What You Will Learn
- A quick update about HealthAmbition and how we’re doing
- The benefits and drawbacks of client work
- The pros and cons of various business models for doing client work
- Useful tips on doing client work to avoid mistakes we made in the past
What is it: something we did in the past, and you would need to pay at least $10,000,000 to convince Mark to do it again?
If you guessed agency work, then you’d be correct. Here’s a cookie.
As many in our audience know, we started our online marketing life working at an agency, enjoying all the benefits and drawbacks that entailed. After a few years we finally had enough, started working on our own authority sites and never looked back since.
The Authority Hacker Pro FB group wanted to know our experience and thoughts on doing client and agency work, so consider this episode brought to you by the AH community!
Note: By the way, we published had a podcast on this topic a while back. Our thoughts have changed a bit since then.
Quick HealthAmbition Update
Before we jump in, a lot of you have been asking about the state of HealthAmbition.
In short: yep, we lost 45% of our traffic. No, it’s not that big of a deal (at least financially), as our other sites are doing just as well or better than before.
We’ll keep an eye on analytics, there might be rollbacks or other factors to consider. We’ll probably do some testing as well to see if we can climb back up.
When Should You Consider Client Work?
- If your job is too time consuming to grow your sites.
- If you don’t have enough extra cash to grow your sites.
- If you’ve been grinding at your sites for a while without any real success.
- If you like working on many projects but didn’t get there with your portfolio.
- If someone is ready to pay a lot for your services.
Business Models
Selling a Deliverable – Guest Posting, Link Building, Content Production
Pros
- Service can be sold via automated funnels
- Easy to understand
- Limited responsibility
- Priced on outcome instead of time, so you can gain leverage through efficiency
- Easier to sell
- Not responsible for results
Cons
- Lower profit margin
- Variance in monthly revenue
- Lower-end clients (often with high expectations)
- Competition
- Low dependency
Other Variation: Productized Service (i.e Design Pickle)
- All you can eat design for $x per month
- Harder to set up – the Design Pickle guy had agency experience before
Custom Services
Pros
- Limited responsibility
- Higher prices
Cons
- Needs proposals
- More responsibility for results – without full control (e.g if content is crap)
One Stop Shop – Do All Their Online Marketing for Them
Pros
- Control (well, sort of – might have to deal with their developers, etc)
- High price
Cons
- Clients are less experienced and prone to freak outs
- Sucks when people drop off, especially with big clients
- Often time-based (bad idea). Hard to scope outcome-based.
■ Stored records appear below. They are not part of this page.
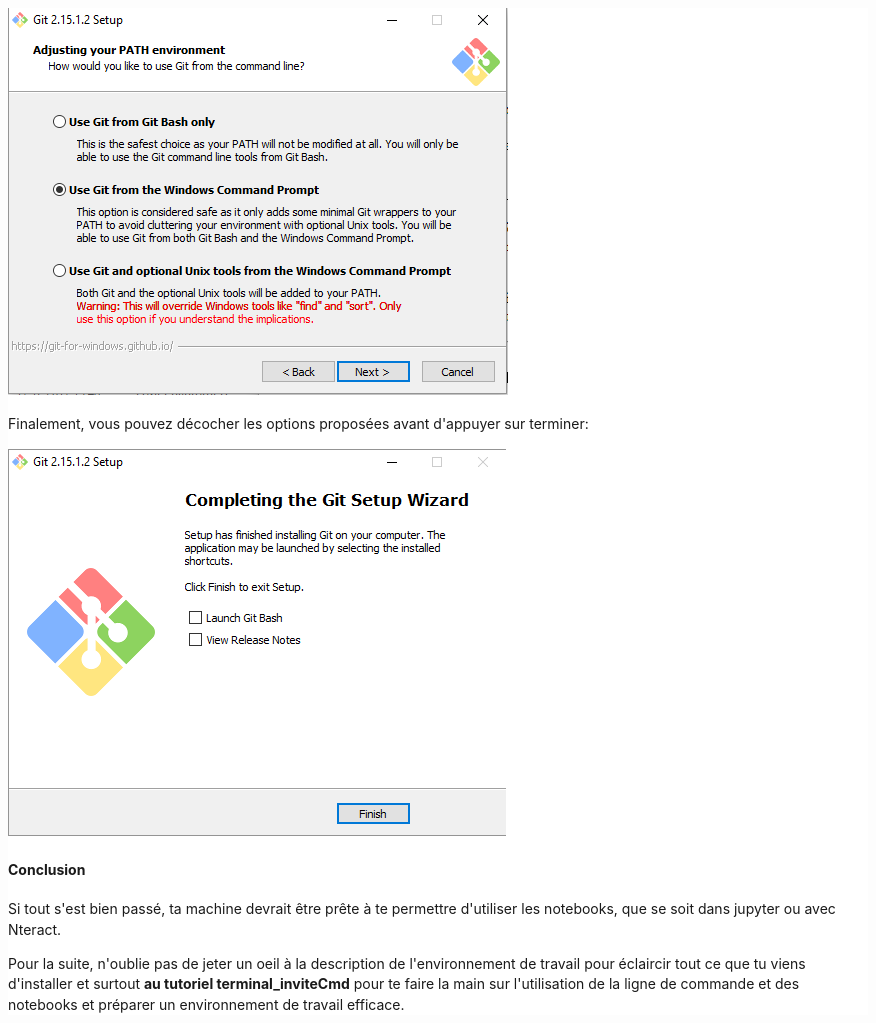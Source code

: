 ![](./img/Win_Git_opt2.PNG)

Finalement, vous pouvez décocher les options proposées avant d'appuyer sur terminer:

![](./img/Win_Git_opt3.PNG)


#### Conclusion

Si tout s'est bien passé, ta machine devrait être prête à te permettre d'utiliser les notebooks, que se soit dans jupyter ou avec Nteract.

Pour la suite, n'oublie pas de jeter un oeil à la description de l'environnement de travail pour éclaircir tout ce que tu viens d'installer et surtout **au tutoriel terminal_inviteCmd** pour te faire la main sur l'utilisation de la ligne de commande et des notebooks et préparer un environnement de travail efficace.
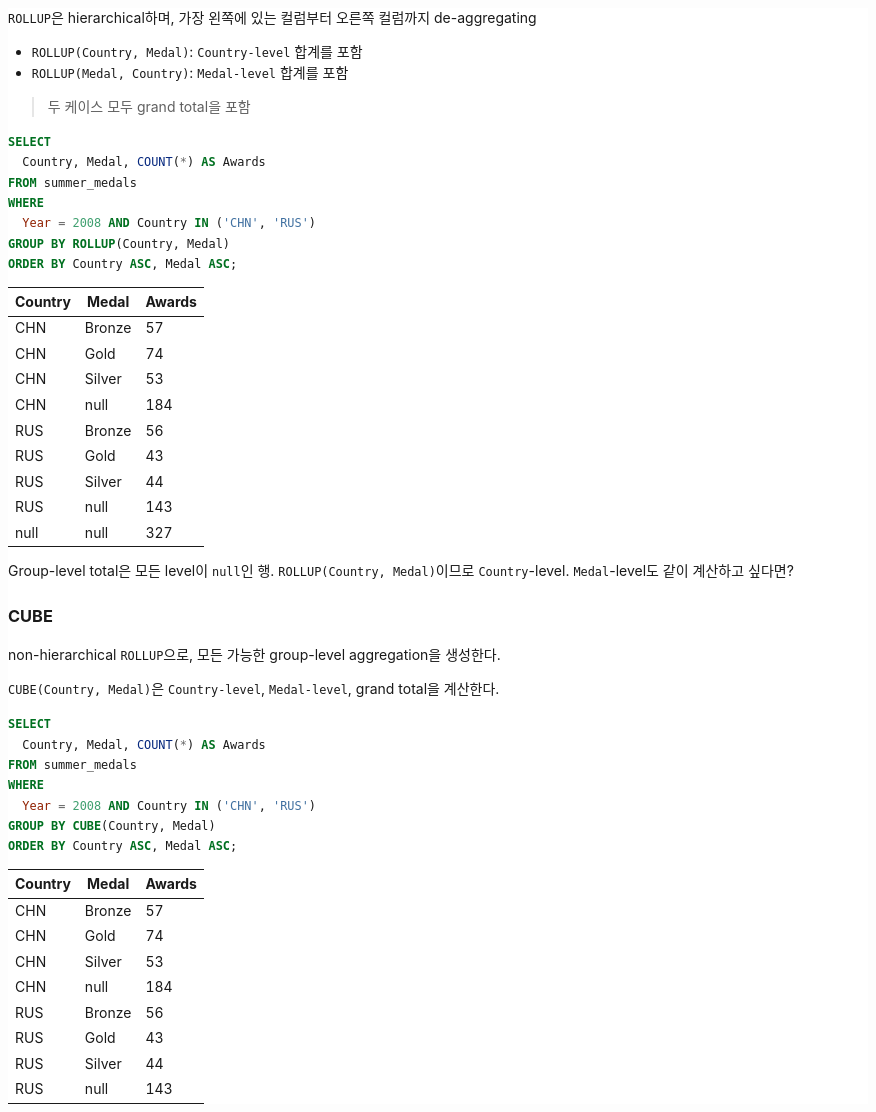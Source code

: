 `ROLLUP`은 hierarchical하며, 가장 왼쪽에 있는 컬럼부터 오른쪽 컬럼까지 de-aggregating
- `ROLLUP(Country, Medal)`: `Country-level` 합계를 포함
- `ROLLUP(Medal, Country)`: `Medal-level` 합계를 포함

> 두 케이스 모두 grand total을 포함

```sql
SELECT
  Country, Medal, COUNT(*) AS Awards
FROM summer_medals
WHERE
  Year = 2008 AND Country IN ('CHN', 'RUS')
GROUP BY ROLLUP(Country, Medal)
ORDER BY Country ASC, Medal ASC;
```

| Country | Medal | Awards |
|---------|--------|--------| 
|CHN |Bronze|57 |
|CHN |Gold |74 |
|CHN |Silver|53 |
|CHN |null |184 |
|RUS |Bronze|56 |
|RUS |Gold |43 |
|RUS |Silver|44 |
|RUS |null |143 |
|null |null |327 |

Group-level total은 모든 level이 `null`인 행. `ROLLUP(Country, Medal)`이므로 `Country`-level. `Medal`-level도 같이 계산하고 싶다면?

### CUBE
non-hierarchical `ROLLUP`으로, 모든 가능한 group-level aggregation을 생성한다.

`CUBE(Country, Medal)`은 `Country-level`, `Medal-level`, grand total을 계산한다.

```sql
SELECT
  Country, Medal, COUNT(*) AS Awards
FROM summer_medals
WHERE
  Year = 2008 AND Country IN ('CHN', 'RUS')
GROUP BY CUBE(Country, Medal)
ORDER BY Country ASC, Medal ASC;
```

| Country | Medal  | Awards |
|---------|--------|--------|
|CHN |Bronze|57 |
|CHN  |Gold |74 |
|CHN |Silver|53 |
|CHN  |null |184 |
|RUS |Bronze|56 |
|RUS |Gold |43 |
|RUS |Silver|44 |
|RUS |null |143 |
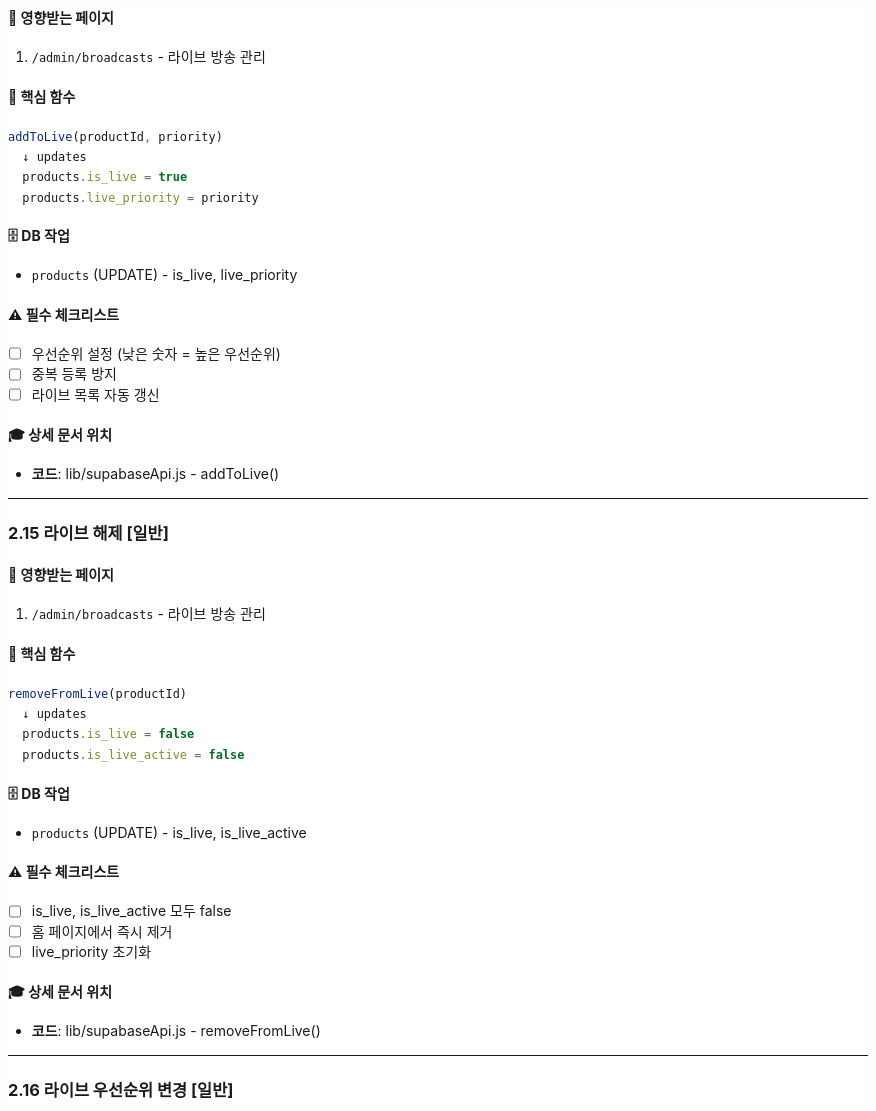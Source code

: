 #### 📍 영향받는 페이지
1. `/admin/broadcasts` - 라이브 방송 관리

#### 🔧 핵심 함수
```javascript
addToLive(productId, priority)
  ↓ updates
  products.is_live = true
  products.live_priority = priority
```

#### 🗄️ DB 작업
- `products` (UPDATE) - is_live, live_priority

#### ⚠️ 필수 체크리스트
- [ ] 우선순위 설정 (낮은 숫자 = 높은 우선순위)
- [ ] 중복 등록 방지
- [ ] 라이브 목록 자동 갱신

#### 🎓 상세 문서 위치
- **코드**: lib/supabaseApi.js - addToLive()

---

### 2.15 라이브 해제 [일반]

#### 📍 영향받는 페이지
1. `/admin/broadcasts` - 라이브 방송 관리

#### 🔧 핵심 함수
```javascript
removeFromLive(productId)
  ↓ updates
  products.is_live = false
  products.is_live_active = false
```

#### 🗄️ DB 작업
- `products` (UPDATE) - is_live, is_live_active

#### ⚠️ 필수 체크리스트
- [ ] is_live, is_live_active 모두 false
- [ ] 홈 페이지에서 즉시 제거
- [ ] live_priority 초기화

#### 🎓 상세 문서 위치
- **코드**: lib/supabaseApi.js - removeFromLive()

---

### 2.16 라이브 우선순위 변경 [일반]
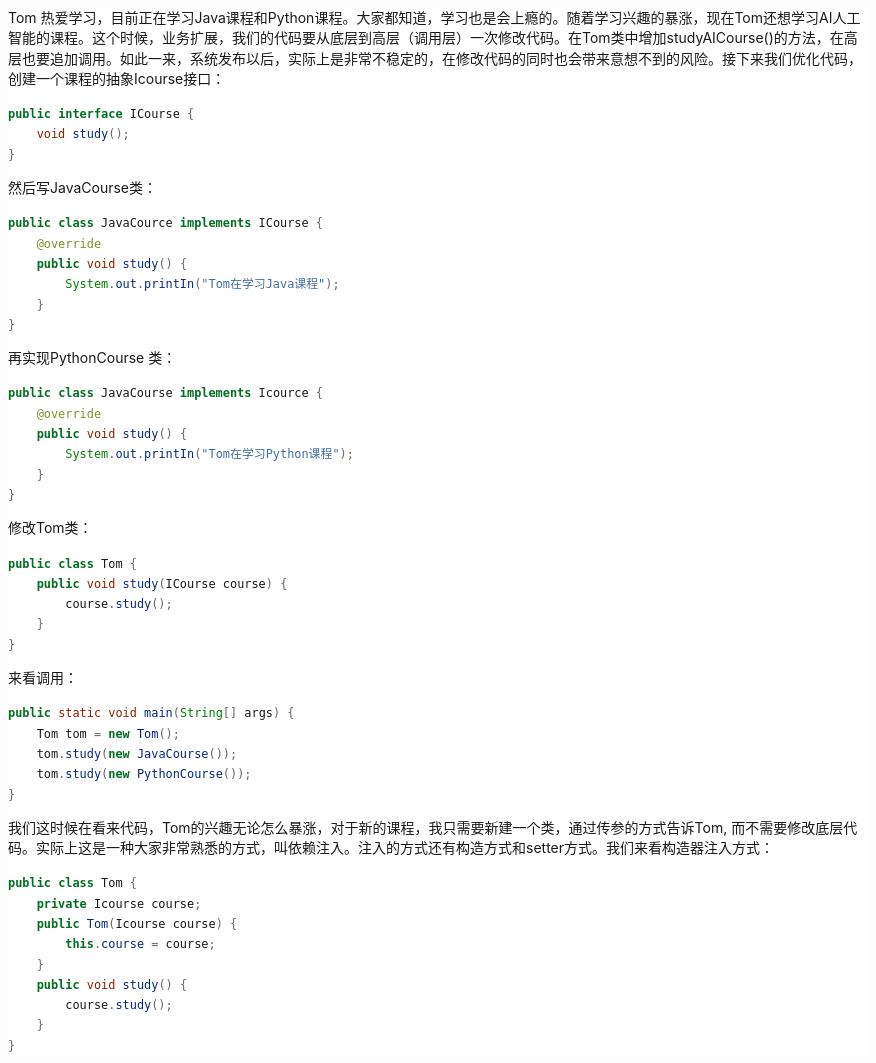 Tom 热爱学习，目前正在学习Java课程和Python课程。大家都知道，学习也是会上瘾的。随着学习兴趣的暴涨，现在Tom还想学习AI人工智能的课程。这个时候，业务扩展，我们的代码要从底层到高层（调用层）一次修改代码。在Tom类中增加studyAICourse()的方法，在高层也要追加调用。如此一来，系统发布以后，实际上是非常不稳定的，在修改代码的同时也会带来意想不到的风险。接下来我们优化代码，创建一个课程的抽象Icourse接口：

```java
public interface ICourse {
    void study();
}
```

然后写JavaCourse类：

```java
public class JavaCource implements ICourse {
    @override
    public void study() {
        System.out.printIn("Tom在学习Java课程");
    }
}
```

再实现PythonCourse 类：

```java
public class JavaCourse implements Icource {
    @override
    public void study() {
        System.out.printIn("Tom在学习Python课程");
    } 
}
```

修改Tom类：

```java
public class Tom {
    public void study(ICourse course) {
        course.study();
    }
}
```

来看调用：

```java
public static void main(String[] args) {
    Tom tom = new Tom();
    tom.study(new JavaCourse());
    tom.study(new PythonCourse());
}
```

我们这时候在看来代码，Tom的兴趣无论怎么暴涨，对于新的课程，我只需要新建一个类，通过传参的方式告诉Tom, 而不需要修改底层代码。实际上这是一种大家非常熟悉的方式，叫依赖注入。注入的方式还有构造方式和setter方式。我们来看构造器注入方式：

```java
public class Tom {
    private Icourse course;
    public Tom(Icourse course) {
        this.course = course;
    }
    public void study() {
        course.study();
    }
}
```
Ideally % of growth but few people make this happen.
- Difficult to sell due to personal relationships
One other model is to do a full time / part time contract.
Main Benefits of Client Work
- You only need to master a few skills
- Quick money
- Get to job-replacement income levels real quick
Main Challenges of Client Work
- Time trap – you don’t have enough time to build other business (e.g authority sites).
- The last thing you want to do after your work day is work on another website.
- Poor leverage on your time.
- Clients can be demanding.
- Clients can be irrational.
- Can feel grindy – not that different from a job.
- No full entrepreneurship experience.
- Growth is tricky as there is a need to respond fast to demand (new clients).
- You end up hiring non A-Players
- Client volatility can be hard on profitability/cash flow
- You are actually just as reliant on google updates as with an authority site
- You have to keep a steady pace of work for clients
- Asset value is much lower than authority sites
- Even as you grow, it’s hard to move away from day to day work (e.g client relationships)
More people-heavy
Tips If You Want to Do Client Work
- Decide if this is a long term thing or a means to an end.
- Have an exit strategy.
- This type of business is difficult to sell unless it runs without you
- Seek profit, not growth/revenue. Economies of scale are not that great.
- Recommended reading: Profit First by Mike Michalowicz
- Set clear limits
- Template your work
- Reply to emails fast
- Price high and discount if necessary
The Ultimate Question: Would We Do It Again?
Mark
Hell no!
With authority sites it’s like night and day. Yes there was a grind for a year or two – but it was infinitely more rewarding financially and creatively.
Also, it’s just more fun – even with a penalty. Not “oh what are the clients gonna do” but rather “ok how do we solve this.”